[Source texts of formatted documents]
=-=-=
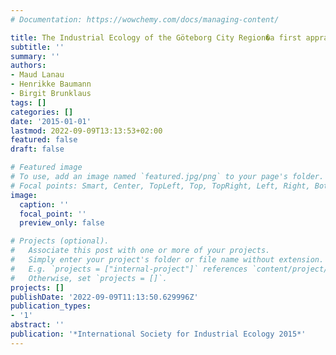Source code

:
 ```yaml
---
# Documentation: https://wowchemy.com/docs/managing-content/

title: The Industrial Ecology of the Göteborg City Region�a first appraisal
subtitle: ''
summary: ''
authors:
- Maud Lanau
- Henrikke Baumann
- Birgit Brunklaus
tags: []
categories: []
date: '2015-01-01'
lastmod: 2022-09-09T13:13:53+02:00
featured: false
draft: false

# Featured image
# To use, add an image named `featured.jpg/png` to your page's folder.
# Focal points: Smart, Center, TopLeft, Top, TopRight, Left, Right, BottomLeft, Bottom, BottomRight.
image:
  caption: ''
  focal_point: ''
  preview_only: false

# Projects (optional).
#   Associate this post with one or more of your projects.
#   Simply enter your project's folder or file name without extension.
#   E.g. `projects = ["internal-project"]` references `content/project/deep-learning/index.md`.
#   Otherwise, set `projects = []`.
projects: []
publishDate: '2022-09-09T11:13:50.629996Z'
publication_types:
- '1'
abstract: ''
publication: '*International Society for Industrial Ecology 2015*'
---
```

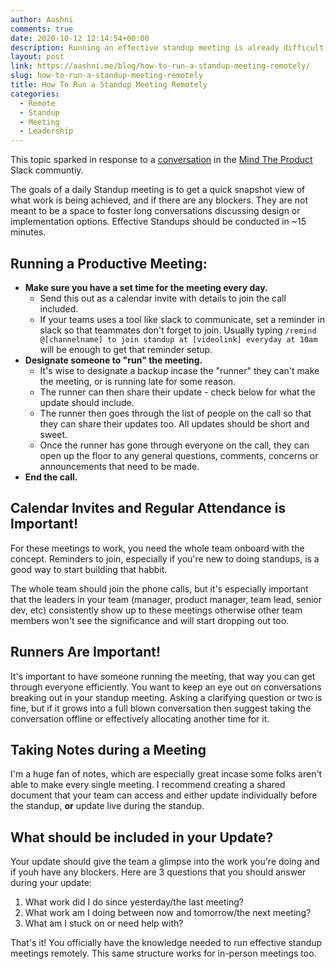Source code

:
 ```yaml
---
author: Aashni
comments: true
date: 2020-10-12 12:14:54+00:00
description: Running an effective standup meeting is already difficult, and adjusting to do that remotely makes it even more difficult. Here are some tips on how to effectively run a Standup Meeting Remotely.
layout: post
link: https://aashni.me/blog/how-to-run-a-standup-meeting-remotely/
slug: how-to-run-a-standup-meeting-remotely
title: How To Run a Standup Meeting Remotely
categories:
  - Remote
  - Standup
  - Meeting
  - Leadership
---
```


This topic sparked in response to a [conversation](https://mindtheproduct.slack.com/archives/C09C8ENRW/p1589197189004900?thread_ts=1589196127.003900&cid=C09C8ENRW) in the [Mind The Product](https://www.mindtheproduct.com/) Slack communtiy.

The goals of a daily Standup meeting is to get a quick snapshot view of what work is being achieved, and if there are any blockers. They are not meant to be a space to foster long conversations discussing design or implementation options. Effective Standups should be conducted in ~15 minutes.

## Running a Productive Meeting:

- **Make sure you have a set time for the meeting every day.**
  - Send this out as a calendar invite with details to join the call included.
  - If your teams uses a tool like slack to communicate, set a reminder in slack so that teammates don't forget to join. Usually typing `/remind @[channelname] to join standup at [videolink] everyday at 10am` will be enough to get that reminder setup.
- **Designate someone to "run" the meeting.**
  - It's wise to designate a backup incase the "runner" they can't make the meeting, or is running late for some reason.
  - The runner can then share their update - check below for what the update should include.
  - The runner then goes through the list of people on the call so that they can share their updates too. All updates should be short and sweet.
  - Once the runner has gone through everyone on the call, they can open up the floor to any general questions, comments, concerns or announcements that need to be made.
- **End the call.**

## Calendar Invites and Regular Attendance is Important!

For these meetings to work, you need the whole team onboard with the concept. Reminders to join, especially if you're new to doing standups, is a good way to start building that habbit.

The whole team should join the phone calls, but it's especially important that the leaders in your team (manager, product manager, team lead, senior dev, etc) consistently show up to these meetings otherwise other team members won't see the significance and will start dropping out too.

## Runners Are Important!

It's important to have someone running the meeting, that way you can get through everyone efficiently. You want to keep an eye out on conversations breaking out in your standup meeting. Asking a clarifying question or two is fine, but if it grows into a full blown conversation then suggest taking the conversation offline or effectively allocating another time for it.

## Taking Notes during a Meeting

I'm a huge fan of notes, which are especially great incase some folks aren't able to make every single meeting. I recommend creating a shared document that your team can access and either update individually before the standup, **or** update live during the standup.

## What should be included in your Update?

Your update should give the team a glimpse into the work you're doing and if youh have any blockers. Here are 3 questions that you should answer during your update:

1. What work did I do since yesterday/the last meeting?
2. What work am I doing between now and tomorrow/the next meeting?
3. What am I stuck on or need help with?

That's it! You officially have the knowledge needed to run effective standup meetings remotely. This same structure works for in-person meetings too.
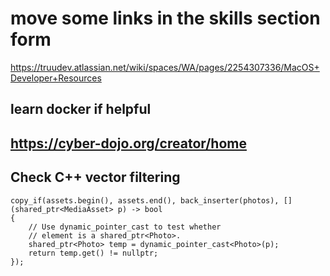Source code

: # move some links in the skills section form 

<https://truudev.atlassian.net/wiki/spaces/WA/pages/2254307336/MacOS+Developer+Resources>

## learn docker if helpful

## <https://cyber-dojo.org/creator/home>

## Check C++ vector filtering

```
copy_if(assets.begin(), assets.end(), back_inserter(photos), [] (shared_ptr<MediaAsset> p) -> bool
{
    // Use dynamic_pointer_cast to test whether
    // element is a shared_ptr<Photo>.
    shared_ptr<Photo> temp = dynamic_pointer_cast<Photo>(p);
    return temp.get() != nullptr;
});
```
=-=-=
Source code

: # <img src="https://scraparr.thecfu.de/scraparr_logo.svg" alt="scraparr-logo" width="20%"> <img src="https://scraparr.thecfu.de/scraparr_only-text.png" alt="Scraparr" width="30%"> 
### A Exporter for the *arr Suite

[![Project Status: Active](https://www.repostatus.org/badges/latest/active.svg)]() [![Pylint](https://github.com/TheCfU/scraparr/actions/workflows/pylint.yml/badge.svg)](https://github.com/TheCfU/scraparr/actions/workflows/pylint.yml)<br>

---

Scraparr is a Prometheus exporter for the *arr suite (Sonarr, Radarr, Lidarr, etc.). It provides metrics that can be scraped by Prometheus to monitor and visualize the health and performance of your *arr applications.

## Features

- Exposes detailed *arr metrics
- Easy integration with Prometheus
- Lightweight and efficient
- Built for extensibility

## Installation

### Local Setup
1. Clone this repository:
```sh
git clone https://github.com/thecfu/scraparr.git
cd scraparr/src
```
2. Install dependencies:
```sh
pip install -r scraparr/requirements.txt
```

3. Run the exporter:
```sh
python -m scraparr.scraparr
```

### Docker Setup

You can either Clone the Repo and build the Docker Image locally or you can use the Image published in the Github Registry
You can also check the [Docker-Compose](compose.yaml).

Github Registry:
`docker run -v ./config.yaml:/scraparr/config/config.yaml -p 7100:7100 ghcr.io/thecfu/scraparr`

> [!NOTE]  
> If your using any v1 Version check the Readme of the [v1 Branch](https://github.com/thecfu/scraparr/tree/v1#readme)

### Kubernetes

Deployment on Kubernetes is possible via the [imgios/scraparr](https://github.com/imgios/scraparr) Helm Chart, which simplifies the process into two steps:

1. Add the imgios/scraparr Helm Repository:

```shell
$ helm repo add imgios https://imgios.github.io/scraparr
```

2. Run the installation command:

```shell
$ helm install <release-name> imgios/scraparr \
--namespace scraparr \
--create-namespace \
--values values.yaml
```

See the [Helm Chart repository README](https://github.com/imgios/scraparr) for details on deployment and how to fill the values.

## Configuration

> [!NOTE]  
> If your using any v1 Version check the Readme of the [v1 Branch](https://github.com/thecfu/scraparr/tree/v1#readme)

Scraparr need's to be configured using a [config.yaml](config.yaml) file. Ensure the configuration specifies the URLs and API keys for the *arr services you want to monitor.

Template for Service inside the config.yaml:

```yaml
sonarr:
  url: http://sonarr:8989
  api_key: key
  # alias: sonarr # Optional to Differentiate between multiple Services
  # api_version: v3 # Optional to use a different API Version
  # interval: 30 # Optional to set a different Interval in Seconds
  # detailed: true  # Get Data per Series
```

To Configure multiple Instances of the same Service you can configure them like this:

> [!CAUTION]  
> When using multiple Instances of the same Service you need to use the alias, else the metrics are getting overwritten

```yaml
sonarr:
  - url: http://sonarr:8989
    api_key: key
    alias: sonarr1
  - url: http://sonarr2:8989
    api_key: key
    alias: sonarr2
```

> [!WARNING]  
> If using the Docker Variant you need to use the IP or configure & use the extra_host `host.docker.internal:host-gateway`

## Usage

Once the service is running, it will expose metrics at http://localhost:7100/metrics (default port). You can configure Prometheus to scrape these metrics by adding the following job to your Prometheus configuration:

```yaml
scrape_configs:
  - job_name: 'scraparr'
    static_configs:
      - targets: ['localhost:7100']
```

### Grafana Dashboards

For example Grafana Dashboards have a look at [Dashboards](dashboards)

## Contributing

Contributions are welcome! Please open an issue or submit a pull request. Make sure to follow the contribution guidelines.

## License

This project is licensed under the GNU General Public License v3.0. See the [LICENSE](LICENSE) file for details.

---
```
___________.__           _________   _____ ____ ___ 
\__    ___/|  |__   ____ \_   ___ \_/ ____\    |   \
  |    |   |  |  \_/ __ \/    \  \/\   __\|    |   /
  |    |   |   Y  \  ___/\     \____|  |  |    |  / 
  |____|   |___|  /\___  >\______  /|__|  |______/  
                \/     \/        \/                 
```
=-=-=
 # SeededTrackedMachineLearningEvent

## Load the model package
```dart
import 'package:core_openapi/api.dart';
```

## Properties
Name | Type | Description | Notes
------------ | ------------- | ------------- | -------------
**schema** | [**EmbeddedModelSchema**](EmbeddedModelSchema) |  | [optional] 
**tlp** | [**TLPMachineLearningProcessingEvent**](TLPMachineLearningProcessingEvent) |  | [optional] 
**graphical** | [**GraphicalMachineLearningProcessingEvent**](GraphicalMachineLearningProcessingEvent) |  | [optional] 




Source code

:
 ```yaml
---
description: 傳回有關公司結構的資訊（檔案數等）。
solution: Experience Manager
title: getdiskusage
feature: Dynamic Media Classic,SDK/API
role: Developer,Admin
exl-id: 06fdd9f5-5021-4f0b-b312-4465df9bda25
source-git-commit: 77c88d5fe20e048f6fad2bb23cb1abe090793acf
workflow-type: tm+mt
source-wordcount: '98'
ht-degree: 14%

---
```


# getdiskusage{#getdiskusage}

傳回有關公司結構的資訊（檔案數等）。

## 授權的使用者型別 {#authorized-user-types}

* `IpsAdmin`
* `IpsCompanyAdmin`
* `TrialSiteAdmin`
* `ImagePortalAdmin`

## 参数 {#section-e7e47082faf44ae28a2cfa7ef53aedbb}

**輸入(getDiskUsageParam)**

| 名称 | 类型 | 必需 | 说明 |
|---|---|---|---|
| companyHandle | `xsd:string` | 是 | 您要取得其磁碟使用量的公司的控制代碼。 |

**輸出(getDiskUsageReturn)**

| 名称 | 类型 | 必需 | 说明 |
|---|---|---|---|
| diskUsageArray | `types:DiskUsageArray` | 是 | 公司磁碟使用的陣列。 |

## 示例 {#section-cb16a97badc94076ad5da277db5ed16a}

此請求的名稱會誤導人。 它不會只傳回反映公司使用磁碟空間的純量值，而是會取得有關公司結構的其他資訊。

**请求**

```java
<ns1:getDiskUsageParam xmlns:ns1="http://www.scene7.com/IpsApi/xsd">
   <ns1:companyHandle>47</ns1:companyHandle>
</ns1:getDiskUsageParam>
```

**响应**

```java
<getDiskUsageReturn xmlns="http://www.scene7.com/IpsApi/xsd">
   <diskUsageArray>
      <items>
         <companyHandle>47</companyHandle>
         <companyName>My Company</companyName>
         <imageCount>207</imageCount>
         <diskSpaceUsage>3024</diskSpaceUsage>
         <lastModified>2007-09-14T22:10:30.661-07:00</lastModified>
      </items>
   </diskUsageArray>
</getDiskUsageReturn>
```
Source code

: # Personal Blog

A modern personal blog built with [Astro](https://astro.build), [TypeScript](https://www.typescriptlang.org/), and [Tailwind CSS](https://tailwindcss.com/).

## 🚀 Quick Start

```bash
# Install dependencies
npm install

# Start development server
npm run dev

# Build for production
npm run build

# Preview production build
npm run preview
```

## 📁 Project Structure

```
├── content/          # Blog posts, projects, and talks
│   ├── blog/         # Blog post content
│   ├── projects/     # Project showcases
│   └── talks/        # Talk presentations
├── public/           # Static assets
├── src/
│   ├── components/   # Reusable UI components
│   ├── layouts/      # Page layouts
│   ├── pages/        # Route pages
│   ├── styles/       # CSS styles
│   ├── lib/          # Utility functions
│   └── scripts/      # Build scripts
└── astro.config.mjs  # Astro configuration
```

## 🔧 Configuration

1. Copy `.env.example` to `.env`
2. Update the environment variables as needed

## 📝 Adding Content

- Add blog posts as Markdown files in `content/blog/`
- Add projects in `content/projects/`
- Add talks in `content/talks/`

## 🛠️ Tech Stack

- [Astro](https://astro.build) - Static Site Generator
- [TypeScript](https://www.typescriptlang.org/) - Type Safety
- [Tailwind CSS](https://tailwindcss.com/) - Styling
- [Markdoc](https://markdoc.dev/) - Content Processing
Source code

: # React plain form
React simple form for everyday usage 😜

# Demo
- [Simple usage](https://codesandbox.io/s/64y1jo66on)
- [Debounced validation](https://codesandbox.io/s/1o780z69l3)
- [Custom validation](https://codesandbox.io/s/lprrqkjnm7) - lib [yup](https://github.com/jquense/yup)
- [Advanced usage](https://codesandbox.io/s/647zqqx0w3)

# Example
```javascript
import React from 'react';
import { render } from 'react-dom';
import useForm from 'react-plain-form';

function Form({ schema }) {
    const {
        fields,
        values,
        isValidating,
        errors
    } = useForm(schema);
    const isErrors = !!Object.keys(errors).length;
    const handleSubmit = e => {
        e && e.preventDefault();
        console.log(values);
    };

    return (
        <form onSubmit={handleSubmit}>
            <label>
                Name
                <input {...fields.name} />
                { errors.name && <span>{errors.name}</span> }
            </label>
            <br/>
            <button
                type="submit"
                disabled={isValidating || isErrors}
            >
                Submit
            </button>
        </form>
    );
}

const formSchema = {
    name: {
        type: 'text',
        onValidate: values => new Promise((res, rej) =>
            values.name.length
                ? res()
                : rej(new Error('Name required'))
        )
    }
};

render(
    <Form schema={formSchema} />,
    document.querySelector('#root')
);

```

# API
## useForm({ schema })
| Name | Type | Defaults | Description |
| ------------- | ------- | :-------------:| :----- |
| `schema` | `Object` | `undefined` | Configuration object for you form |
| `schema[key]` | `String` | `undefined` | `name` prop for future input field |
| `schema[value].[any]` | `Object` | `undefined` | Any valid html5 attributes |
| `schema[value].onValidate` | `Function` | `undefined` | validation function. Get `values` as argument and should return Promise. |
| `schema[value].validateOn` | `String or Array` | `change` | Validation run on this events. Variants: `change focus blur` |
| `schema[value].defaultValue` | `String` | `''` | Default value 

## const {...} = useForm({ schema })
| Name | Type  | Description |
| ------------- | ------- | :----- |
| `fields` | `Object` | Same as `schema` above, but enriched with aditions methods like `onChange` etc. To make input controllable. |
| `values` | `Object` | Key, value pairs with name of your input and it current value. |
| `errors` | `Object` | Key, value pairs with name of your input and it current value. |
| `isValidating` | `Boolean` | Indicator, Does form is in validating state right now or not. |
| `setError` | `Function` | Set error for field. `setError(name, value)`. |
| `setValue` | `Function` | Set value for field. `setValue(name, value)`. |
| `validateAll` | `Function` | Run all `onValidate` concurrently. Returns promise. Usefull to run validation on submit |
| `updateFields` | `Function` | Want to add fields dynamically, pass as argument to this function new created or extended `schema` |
=-=-=
How many lines in the records above contain the word "alias"? Reply with the number alone.

4